Amazon.com ( AMZN) is back under the microscope. Only two weeks ago, the online retailer made its critics eat crow with a first-ever quarterly profit . The fourth quarter's milestone triumph was only sweetened by a solid rebound in Amazon's closely watched core U.S. books, music and videos business, which had stumbled badly in the third quarter. But now some people on Wall Street are asking just how Seattle-based Amazon was able to revive the books-music-video business so quickly during an economic slowdown. Judging by regulatory filings and earnings reports, it appears that books-music-video numbers may have benefited from a shift in which Amazon reports revenue from its partnership with Borders.com, the online retail site for Borders ( BGP) now co-branded with Amazon.com. Moreover, it appears that many analysts and investors weren't aware of the change. "If you include Borders, it certainly is not looking quite as well as otherwise," says Dan Geiman, an analyst at McAdams Wright Ragen. "That's certainly interesting to me. My understanding was that they booked that under third-party services." (Geiman has a moderate buy rating on Amazon, and his firm doesn't have a banking relationship with the company.)
Amazon's first-ever profit grabbed the headlines when the company reported fourth-quarter earnings. But equally important from Wall Street's vantage point, fourth-quarter domestic books-music-video sales rose 5% from a year ago. The strong performance was all the more impressive considering that only three months earlier, investors and analysts had been irked when third-quarter sales in the segment plunged 12% from the year-ago period.

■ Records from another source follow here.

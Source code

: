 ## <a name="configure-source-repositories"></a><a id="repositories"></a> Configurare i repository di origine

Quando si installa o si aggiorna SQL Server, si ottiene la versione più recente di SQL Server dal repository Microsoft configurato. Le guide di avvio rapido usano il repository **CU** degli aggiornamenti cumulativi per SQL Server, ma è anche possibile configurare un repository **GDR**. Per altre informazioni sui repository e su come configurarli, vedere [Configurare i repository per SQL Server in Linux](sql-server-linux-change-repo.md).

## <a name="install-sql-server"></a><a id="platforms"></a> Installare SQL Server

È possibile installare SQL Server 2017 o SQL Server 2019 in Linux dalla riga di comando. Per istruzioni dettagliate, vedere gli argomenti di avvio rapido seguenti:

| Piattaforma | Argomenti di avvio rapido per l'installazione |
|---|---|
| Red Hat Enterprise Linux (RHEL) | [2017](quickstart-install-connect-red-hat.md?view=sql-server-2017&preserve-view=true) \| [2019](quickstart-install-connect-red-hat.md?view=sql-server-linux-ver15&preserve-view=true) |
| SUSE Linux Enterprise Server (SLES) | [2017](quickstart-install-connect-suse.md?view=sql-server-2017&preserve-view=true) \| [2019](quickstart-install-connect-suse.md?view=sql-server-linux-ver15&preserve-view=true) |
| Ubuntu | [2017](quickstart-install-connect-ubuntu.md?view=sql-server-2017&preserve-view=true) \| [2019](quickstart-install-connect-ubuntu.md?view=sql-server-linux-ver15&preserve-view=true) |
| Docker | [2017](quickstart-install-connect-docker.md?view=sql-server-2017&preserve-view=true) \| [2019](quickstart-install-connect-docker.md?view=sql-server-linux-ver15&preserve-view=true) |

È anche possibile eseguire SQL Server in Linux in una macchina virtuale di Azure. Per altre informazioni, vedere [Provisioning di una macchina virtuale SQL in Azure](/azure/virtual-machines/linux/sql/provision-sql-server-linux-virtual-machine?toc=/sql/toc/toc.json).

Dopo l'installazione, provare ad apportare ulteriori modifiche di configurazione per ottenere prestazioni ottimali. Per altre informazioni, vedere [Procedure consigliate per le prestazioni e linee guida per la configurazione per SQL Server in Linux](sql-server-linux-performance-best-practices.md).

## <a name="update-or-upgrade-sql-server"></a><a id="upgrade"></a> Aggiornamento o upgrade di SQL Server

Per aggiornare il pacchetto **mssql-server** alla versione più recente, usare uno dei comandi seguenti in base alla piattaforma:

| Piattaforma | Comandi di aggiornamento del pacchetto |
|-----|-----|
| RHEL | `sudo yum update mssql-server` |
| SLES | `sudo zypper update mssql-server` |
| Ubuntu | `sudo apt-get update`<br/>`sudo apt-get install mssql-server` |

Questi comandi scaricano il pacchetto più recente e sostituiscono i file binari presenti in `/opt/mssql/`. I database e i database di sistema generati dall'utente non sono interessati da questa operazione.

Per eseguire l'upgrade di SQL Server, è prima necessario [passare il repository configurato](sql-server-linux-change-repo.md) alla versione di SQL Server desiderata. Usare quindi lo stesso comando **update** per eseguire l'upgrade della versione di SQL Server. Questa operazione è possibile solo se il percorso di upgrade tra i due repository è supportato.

But what investors may not have realized about the fourth-quarter surge was that the company included fees and commissions from operating the Borders.com site in fourth-quarter results for U.S. books. Previously, according to press releases and regulatory filings, Amazon had reported that revenue under its so-called service segment -- the group of partnerships it has formed with other retailers such as Toys R Us ( TOY), Target ( TGT) and online travel agent Expedia.com ( EXPE). There is nothing untoward about Amazon's decision to change where it reports the Borders.com revenue. The shift was clearly disclosed in the fine print of the company's earnings reports and regulatory filings; moreover, where the Borders.com financial results are reported has no effect on overall sales and revenue. That said, it seems that many people on Wall Street weren't aware of the move, which could conceivably change the light in which analysts and investors view Amazon's fourth-quarter core business gains. "That was the big deal," says Jeff Matthews, a hedge fund manager at RAM Partners who is short Amazon stock but wasn't aware of the reporting change. "That was the big turn -- 'Oh, the books business is better.' "

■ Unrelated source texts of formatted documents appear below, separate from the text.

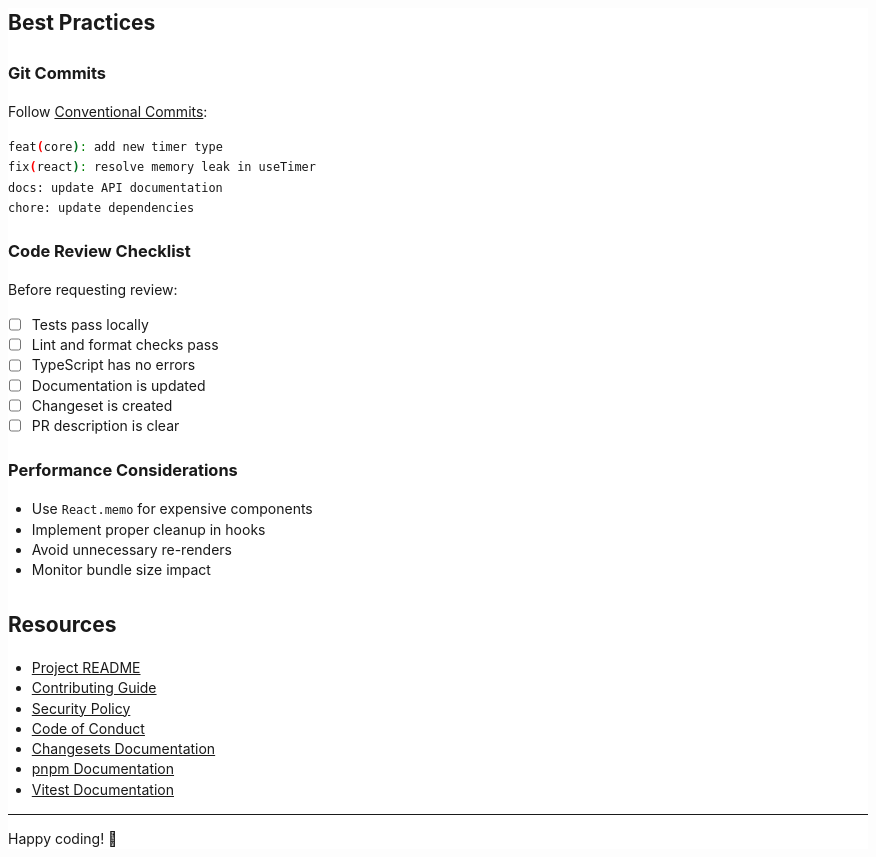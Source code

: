 ## Best Practices

### Git Commits

Follow [Conventional Commits](https://www.conventionalcommits.org/):
```bash
feat(core): add new timer type
fix(react): resolve memory leak in useTimer
docs: update API documentation
chore: update dependencies
```

### Code Review Checklist

Before requesting review:
- [ ] Tests pass locally
- [ ] Lint and format checks pass
- [ ] TypeScript has no errors
- [ ] Documentation is updated
- [ ] Changeset is created
- [ ] PR description is clear

### Performance Considerations

- Use `React.memo` for expensive components
- Implement proper cleanup in hooks
- Avoid unnecessary re-renders
- Monitor bundle size impact

## Resources

- [Project README](README.md)
- [Contributing Guide](CONTRIBUTING.md)
- [Security Policy](SECURITY.md)
- [Code of Conduct](CODE_OF_CONDUCT.md)
- [Changesets Documentation](https://github.com/changesets/changesets)
- [pnpm Documentation](https://pnpm.io/)
- [Vitest Documentation](https://vitest.dev/)

---

Happy coding! 🎉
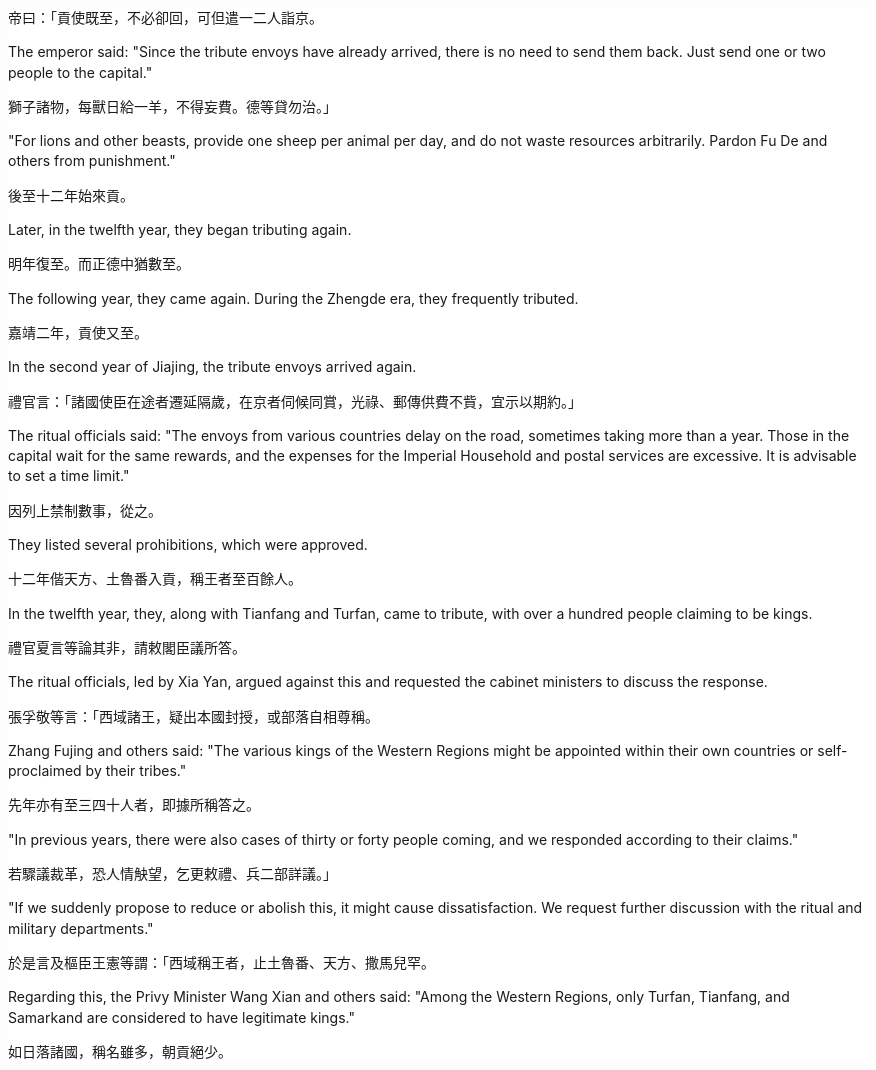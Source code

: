 帝曰：「貢使既至，不必卻回，可但遣一二人詣京。

The emperor said: "Since the tribute envoys have already arrived, there is no need to send them back. Just send one or two people to the capital."

獅子諸物，每獸日給一羊，不得妄費。德等貸勿治。」

"For lions and other beasts, provide one sheep per animal per day, and do not waste resources arbitrarily. Pardon Fu De and others from punishment."

後至十二年始來貢。

Later, in the twelfth year, they began tributing again.

明年復至。而正德中猶數至。

The following year, they came again. During the Zhengde era, they frequently tributed.

嘉靖二年，貢使又至。

In the second year of Jiajing, the tribute envoys arrived again.

禮官言：「諸國使臣在途者遷延隔歲，在京者伺候同賞，光祿、郵傳供費不貲，宜示以期約。」

The ritual officials said: "The envoys from various countries delay on the road, sometimes taking more than a year. Those in the capital wait for the same rewards, and the expenses for the Imperial Household and postal services are excessive. It is advisable to set a time limit."

因列上禁制數事，從之。

They listed several prohibitions, which were approved.

十二年偕天方、土魯番入貢，稱王者至百餘人。

In the twelfth year, they, along with Tianfang and Turfan, came to tribute, with over a hundred people claiming to be kings.

禮官夏言等論其非，請敕閣臣議所答。

The ritual officials, led by Xia Yan, argued against this and requested the cabinet ministers to discuss the response.

張孚敬等言：「西域諸王，疑出本國封授，或部落自相尊稱。

Zhang Fujing and others said: "The various kings of the Western Regions might be appointed within their own countries or self-proclaimed by their tribes."

先年亦有至三四十人者，即據所稱答之。

"In previous years, there were also cases of thirty or forty people coming, and we responded according to their claims."

若驟議裁革，恐人情觖望，乞更敕禮、兵二部詳議。」

"If we suddenly propose to reduce or abolish this, it might cause dissatisfaction. We request further discussion with the ritual and military departments."

於是言及樞臣王憲等謂：「西域稱王者，止土魯番、天方、撒馬兒罕。

Regarding this, the Privy Minister Wang Xian and others said: "Among the Western Regions, only Turfan, Tianfang, and Samarkand are considered to have legitimate kings."

如日落諸國，稱名雖多，朝貢絕少。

It is impossible to quantify how much the inclusion of the Borders.com revenue might have helped the U.S. books business because Amazon doesn't disclose the numbers for individual partnerships. But notably, Amazon's fourth-quarter performance put it in line with the same-store sales growth of bricks-and-mortar booksellers, such as Barnes & Noble ( BKS) and Borders, a big selling point with Wall Street. Amazon says it didn't change its financial reporting to make its core business look better. "In the case of Borders, it probably has to do with the fact that it is our inventory," says Bill Curry, Amazon's spokesman. Curry says he wasn't aware of a prior disclosure that listed Borders.com revenue as part of the services segment. After rallying sharply immediately following the January earnings report, Amazon shares have pulled back in the past week. The Internet retailer has seen its stock drop 24% following a published report that rekindled investor worries about Amazon's cash position, an issue that dogged the company for much of 2001. All this highlights Wall Street's nervousness over accounting practices as it watches the Enron scandal unfold. And Amazon, which has been plagued in the past by controversy over how it " spins " its finances to investors, likely will remain under a watchful eye.